Where is the patience? Didn’t he expect some slip-ups from these people?  Is this God really that naive?

And the only thing stopping God from wiping them out in an angry outburst is Moses’ convincing pleading? The guy who doesn’t talk so good?

What is going one here?

Maybe you should read Exodus 32 for yourself first:

https://www.biblegateway.com/passage/?search=Exodus+32&version=NIV

Okay, bizzarre right?

Let’s recap…  Moses goes up a mountain to talk to God. Meanwhile the rest of people stay behind. They get restless and tired of waiting and make an idol.  God sees it and is apparently so angry that the Israelite people have made a golden calf that he wants to destroy them. It takes Moses talking him out of it to get him to relent. Moses begs for him to pardon them. God eventually agrees.
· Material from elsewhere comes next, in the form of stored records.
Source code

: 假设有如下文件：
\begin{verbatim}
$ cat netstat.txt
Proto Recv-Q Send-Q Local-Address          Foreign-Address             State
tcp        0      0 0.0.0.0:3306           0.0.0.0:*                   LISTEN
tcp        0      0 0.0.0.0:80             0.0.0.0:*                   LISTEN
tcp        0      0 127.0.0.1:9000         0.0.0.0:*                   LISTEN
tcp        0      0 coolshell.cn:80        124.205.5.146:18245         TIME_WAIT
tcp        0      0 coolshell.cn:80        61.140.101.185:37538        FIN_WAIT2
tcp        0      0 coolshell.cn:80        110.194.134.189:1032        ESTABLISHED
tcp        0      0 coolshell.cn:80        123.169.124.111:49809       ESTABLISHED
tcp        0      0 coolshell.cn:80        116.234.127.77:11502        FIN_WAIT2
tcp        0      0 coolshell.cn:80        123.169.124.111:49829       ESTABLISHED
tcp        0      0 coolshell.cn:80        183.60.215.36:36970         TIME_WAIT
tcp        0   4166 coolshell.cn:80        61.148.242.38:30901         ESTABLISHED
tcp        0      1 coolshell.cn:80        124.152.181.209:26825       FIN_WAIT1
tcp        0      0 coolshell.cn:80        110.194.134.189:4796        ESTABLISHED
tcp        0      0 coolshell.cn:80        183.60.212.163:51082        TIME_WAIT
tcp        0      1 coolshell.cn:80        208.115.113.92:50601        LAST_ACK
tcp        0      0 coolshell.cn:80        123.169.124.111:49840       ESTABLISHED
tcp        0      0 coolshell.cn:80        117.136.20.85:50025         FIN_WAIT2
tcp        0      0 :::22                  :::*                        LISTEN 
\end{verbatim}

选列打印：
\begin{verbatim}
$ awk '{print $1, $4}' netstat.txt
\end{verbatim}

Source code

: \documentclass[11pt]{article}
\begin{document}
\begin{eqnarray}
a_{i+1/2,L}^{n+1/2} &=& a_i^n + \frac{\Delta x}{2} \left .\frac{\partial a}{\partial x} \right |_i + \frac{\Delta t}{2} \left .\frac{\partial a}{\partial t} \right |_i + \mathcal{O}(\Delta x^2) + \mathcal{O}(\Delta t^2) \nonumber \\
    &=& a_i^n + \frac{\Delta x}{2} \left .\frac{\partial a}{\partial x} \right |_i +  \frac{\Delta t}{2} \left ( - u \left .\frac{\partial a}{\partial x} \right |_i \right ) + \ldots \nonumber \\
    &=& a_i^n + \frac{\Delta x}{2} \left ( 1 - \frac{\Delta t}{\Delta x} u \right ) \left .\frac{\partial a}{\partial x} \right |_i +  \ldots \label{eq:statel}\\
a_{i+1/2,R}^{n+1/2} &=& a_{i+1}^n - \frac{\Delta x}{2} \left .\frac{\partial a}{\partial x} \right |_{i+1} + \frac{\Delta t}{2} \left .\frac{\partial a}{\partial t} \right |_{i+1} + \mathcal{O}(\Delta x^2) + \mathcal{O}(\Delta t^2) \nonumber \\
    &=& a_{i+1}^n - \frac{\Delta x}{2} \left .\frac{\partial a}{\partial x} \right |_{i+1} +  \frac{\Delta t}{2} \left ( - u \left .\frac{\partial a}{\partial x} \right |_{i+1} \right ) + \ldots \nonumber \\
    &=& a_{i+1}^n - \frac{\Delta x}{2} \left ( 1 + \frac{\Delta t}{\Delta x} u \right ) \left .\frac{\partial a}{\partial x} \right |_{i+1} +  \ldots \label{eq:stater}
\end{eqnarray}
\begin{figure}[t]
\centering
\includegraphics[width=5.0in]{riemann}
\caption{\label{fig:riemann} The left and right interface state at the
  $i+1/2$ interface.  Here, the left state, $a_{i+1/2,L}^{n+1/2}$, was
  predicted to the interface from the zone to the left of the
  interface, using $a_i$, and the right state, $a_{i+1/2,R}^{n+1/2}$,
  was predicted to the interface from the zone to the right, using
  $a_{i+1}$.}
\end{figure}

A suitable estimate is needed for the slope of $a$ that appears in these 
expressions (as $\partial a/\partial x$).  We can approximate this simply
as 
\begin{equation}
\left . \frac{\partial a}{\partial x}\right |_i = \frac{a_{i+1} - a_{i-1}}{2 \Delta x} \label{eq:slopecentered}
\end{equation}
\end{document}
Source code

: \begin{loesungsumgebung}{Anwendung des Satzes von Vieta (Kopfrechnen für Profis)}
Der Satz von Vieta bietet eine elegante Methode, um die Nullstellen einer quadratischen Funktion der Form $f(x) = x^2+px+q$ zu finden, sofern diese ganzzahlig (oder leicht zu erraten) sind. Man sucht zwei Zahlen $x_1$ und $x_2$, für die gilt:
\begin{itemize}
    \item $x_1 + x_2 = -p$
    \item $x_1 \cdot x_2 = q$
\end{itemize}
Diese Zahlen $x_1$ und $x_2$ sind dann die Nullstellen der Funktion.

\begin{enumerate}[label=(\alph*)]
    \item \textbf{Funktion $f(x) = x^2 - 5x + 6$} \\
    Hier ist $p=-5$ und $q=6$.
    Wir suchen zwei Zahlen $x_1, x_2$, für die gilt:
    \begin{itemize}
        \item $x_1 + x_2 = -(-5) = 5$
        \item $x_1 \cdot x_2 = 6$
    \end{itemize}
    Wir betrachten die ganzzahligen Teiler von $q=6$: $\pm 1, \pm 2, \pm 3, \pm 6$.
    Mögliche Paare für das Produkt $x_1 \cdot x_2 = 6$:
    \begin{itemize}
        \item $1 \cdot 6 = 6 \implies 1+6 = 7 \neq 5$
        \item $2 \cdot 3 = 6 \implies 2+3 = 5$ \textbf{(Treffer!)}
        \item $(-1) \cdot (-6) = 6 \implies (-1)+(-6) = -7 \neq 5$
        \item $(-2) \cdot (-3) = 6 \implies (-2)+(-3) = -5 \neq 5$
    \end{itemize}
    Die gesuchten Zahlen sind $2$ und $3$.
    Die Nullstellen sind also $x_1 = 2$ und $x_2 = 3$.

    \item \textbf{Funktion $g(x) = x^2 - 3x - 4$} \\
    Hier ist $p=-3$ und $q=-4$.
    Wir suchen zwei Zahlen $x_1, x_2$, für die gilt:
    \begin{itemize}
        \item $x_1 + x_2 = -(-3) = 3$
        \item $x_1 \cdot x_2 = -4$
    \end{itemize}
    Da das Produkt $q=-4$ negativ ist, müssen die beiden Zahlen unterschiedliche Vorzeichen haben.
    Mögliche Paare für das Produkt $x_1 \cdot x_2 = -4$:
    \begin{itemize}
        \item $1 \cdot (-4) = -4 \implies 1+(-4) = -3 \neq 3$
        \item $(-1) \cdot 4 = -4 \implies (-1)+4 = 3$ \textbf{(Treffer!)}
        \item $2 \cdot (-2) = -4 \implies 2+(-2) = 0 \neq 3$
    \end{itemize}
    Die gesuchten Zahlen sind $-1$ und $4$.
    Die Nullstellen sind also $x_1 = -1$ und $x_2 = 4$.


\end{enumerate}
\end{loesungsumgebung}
But then Moses comes down from the mountain and sees their idolatry himself. His response is equally violent. He gathers a small militia and kills 3,000 of the offenders.

Moses then goes back to God pleading for forgiveness of the rest of the people. But oddly, God has already agreed to this before Moses had come down the mountain and killed 3,000 people. It doesn’t seem that there is any necessary reason for Moses’ violent actions.

What gives?

I think it’s possible that God (although angry) is not as angry as he first appears. (Are we really to believe that the perfect God who is merciful as well as all-powerful would so quickly give up on his plan to save all Israel and in an emotional outburst have them all killed?)
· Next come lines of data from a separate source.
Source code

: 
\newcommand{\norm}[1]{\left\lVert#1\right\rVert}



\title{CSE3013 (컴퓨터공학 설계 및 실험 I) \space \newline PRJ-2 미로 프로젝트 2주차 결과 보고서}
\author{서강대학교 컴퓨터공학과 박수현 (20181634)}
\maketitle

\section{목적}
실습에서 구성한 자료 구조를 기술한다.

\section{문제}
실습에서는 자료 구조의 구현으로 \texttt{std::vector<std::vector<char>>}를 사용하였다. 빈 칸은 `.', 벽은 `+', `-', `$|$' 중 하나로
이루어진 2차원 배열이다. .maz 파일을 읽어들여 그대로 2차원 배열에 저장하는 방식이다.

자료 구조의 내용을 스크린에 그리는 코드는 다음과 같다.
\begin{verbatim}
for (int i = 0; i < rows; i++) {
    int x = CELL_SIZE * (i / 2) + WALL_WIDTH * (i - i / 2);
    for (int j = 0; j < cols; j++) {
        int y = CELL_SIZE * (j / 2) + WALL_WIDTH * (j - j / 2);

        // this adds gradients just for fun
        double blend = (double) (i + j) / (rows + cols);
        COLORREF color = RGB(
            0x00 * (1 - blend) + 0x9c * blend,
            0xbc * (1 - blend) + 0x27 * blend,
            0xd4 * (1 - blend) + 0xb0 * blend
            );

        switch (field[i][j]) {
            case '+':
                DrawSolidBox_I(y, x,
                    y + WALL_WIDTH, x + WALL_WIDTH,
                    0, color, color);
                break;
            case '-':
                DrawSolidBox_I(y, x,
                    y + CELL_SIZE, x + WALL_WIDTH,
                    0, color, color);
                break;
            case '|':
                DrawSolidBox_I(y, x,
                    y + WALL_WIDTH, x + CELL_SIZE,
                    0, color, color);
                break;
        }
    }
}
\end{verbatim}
I think a better explanation is that God’s expression of anger voiced in wanting to destroy the Israelites is for Moses’ benefit. Perhaps he anticipates Moses’ violent response and tries some reverse-psychology to head it off before he heads down. Perhaps God takes on what he supposes will be Moses’ first response and allows Moses to talk him out of it to attempt to build patience and mercy in Moses. 

Perhaps this isn’t an attempt to evolve God (from anger to forgiveness) but to evolve Moses. God hopes that if Moses sees God relent in forgiveness that Moses will too.

In other words, Moses isn’t really convincing God not to kill the Israelites, rather God is trying to convince Moses not too.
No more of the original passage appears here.